Saved entries
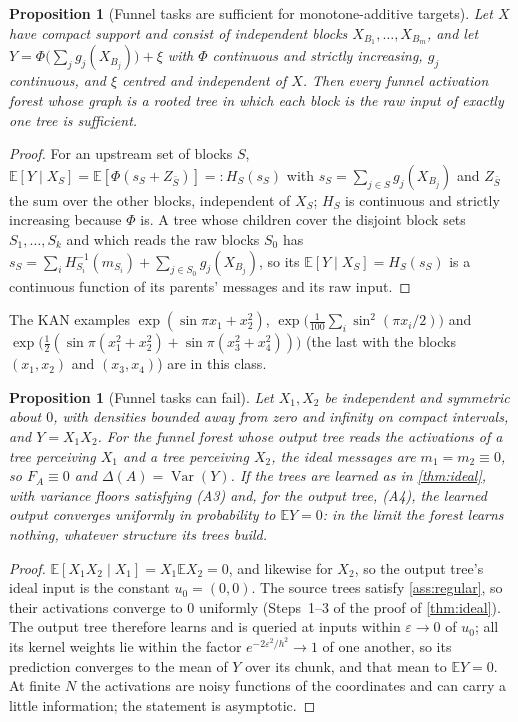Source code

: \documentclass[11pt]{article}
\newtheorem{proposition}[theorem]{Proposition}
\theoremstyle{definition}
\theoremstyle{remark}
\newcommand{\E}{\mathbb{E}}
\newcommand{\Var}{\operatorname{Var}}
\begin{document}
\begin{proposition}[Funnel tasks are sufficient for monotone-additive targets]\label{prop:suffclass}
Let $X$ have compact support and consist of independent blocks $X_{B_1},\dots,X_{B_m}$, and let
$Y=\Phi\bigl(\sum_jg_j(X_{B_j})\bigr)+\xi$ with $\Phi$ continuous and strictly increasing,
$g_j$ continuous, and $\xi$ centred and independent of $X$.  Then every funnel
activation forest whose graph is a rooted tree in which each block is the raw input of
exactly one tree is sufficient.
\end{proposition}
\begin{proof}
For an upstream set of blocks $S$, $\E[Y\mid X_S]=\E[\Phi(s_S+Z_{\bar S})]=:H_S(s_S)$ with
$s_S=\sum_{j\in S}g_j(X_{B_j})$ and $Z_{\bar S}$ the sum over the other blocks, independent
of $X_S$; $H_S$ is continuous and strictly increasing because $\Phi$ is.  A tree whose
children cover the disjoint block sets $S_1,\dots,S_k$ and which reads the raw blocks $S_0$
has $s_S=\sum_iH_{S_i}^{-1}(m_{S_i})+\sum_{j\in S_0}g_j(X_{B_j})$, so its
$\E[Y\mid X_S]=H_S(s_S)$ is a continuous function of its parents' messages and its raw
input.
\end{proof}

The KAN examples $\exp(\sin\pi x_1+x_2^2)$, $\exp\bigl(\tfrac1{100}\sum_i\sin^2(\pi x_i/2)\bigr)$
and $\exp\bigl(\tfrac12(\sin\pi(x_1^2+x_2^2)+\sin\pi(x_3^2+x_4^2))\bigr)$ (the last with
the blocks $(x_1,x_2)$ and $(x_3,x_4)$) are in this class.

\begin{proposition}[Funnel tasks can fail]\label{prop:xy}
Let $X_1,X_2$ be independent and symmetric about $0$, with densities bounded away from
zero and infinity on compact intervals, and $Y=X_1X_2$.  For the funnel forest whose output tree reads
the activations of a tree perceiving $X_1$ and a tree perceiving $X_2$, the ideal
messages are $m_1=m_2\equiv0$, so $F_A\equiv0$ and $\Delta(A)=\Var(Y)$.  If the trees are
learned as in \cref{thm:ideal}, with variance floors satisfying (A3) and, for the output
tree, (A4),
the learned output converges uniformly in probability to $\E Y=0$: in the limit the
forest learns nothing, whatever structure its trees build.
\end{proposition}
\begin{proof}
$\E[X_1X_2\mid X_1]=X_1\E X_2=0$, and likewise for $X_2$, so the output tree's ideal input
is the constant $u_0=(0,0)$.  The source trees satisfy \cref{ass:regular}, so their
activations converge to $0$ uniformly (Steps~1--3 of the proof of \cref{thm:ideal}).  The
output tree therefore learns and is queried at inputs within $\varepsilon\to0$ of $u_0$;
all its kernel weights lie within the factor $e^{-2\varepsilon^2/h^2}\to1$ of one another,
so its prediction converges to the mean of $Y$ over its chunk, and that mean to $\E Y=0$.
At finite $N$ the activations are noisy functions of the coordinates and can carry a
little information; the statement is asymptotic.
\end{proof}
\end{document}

= WORK TASK =
The line containing "tree's ideal input" and all lines after it, through the end of the entries above, are to be returned exactly and alone.

= TASK RESPONSE =
$\E[X_1X_2\mid X_1]=X_1\E X_2=0$, and likewise for $X_2$, so the output tree's ideal input
is the constant $u_0=(0,0)$.  The source trees satisfy \cref{ass:regular}, so their
activations converge to $0$ uniformly (Steps~1--3 of the proof of \cref{thm:ideal}).  The
output tree therefore learns and is queried at inputs within $\varepsilon\to0$ of $u_0$;
all its kernel weights lie within the factor $e^{-2\varepsilon^2/h^2}\to1$ of one another,
so its prediction converges to the mean of $Y$ over its chunk, and that mean to $\E Y=0$.
At finite $N$ the activations are noisy functions of the coordinates and can carry a
little information; the statement is asymptotic.
\end{proof}
\end{document}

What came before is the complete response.